The lady raises her eyebrows as we start
browsing through a rack of black dresses. Several look like they
might fit me, but even the smallest one looks twice the size of
Lilly’s skinny ass.

Something is not right.


Are you all sure I can’t help you?”
the sales lady asks, making her way over to us. “My name is Mrs.
Ella Mae,” she says and smiles a big, warm smile, “and I really
think you girls could use a little assistance.” Her voice is smooth
and beautiful and I start imagining her crooning old southern hymns
on Beale Street.


Are these all plus-sizes?” I ask,
holding up a dress that looks like it might fit me.


Sweetheart, those are
men’s
sizes,” she says and gives me
a look of genuine sympathy. “What exactly are you looking
for?”

I stand there like a statue staring at the
dress dangling from the hanger and all I can think about is that
blue dress that belonged to Monica Lewinsky.


Well,” Lilly says, unaffected by the
fact that she was just sifting through garments worn by drag
queens, “we need to get in that titty bar down the road and get
some pictures of our friend’s husband and we don’t want to be
recognized but we don’t want to draw a lot of attention to
ourselves either,” she pauses. “Do you have anything we could do
that in?”


Oh, absolutely,” Mrs. Ella Mae says,
still smiling. She turns Lilly around in a circle, sizing her up.
“Must be a good friend of yours to go to this kind of
trouble.”


It is and he’s a piece of dog shit,”
I offer.

Mrs. Ella Mae laughs out loud and takes me
by the hand. “Now let me see what you’re working with, sweetheart.”
I turn for her and she nods her head and says, “Looks like I need a
2 long and a 16 short,” she looks back at forth between us, “that
sound about right?”


Sadly, yes,” I say and she laughs out
loud again.


I like you alright, sweetie,” she
says, “and I’m gonna fix you two gals up. Just take me a
minute.”

I give Lilly a smug look. “She likes me,” I
say with a snort.


She wouldn’t if she knew you were
packin’ heat in her store.”


She might like me even better,” I
reply smartly.


You girls try and find some shoes
that fit you on that back wall over there and I’m going to roll out
the wigs for you in just a minute,” Mrs.
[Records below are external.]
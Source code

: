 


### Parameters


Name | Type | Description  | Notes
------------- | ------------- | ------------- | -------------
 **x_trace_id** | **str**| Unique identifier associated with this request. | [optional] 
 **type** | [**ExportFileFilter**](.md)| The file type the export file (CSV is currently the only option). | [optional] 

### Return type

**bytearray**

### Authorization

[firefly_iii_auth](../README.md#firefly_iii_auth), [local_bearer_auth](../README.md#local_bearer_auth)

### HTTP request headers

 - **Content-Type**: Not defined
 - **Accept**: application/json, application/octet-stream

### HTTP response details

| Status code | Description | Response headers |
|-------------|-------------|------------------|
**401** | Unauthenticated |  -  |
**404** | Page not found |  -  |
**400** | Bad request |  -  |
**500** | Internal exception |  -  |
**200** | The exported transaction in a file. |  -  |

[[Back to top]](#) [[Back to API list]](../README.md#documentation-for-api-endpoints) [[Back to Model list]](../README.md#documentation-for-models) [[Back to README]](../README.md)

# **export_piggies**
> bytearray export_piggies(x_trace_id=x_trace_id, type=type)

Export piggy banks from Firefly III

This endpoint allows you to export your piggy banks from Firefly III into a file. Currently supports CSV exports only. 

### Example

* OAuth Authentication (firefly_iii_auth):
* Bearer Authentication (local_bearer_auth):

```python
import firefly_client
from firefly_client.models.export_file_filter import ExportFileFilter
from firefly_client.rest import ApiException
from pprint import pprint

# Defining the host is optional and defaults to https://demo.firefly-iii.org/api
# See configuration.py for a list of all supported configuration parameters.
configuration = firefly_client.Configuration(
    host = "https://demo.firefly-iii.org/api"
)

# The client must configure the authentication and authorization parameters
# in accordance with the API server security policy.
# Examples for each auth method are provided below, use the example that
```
Ella Mae calls from behind
a blue paneled wall.


Shoes and wigs,” Lilly says. “This is
fun!”


Do you think catching cooties is fun,
too?” I ask.


Shut up and come on,” she snarls at
me. “Ace, I swear, you’re not near as much fun as you used to be.
Loosen up a little and let’s have some fun!”


Oh,” I say, stung by the
quasi-insult. “Pardon
my
ignorance.”

We try on all shapes, styles, and colors of
stiletto heels because stiletto heels are the only shoes they have
on the shelf at Downtown Diggs. I pick out a black pointy toe pair
embellished with rhinestones and Lilly chooses a leopard print peep
toe with red trim and black bead cat-eyes sewn onto the top. I
remind her that we’re aiming for low key and she reminds me that
we’re going to a strip club.

Lilly tries on every wig on Mrs. Ella Mae’s
wig cart and, after several minutes of self-admiration, decides on
a long, sleek black one with blunt-cut bangs. I don’t try on a
single one and instruct Lilly to get me the short blond bob with
tapered bangs and I don’t intend to put in on my head until I run
in a drug store and get a shower cap. And lice shampoo.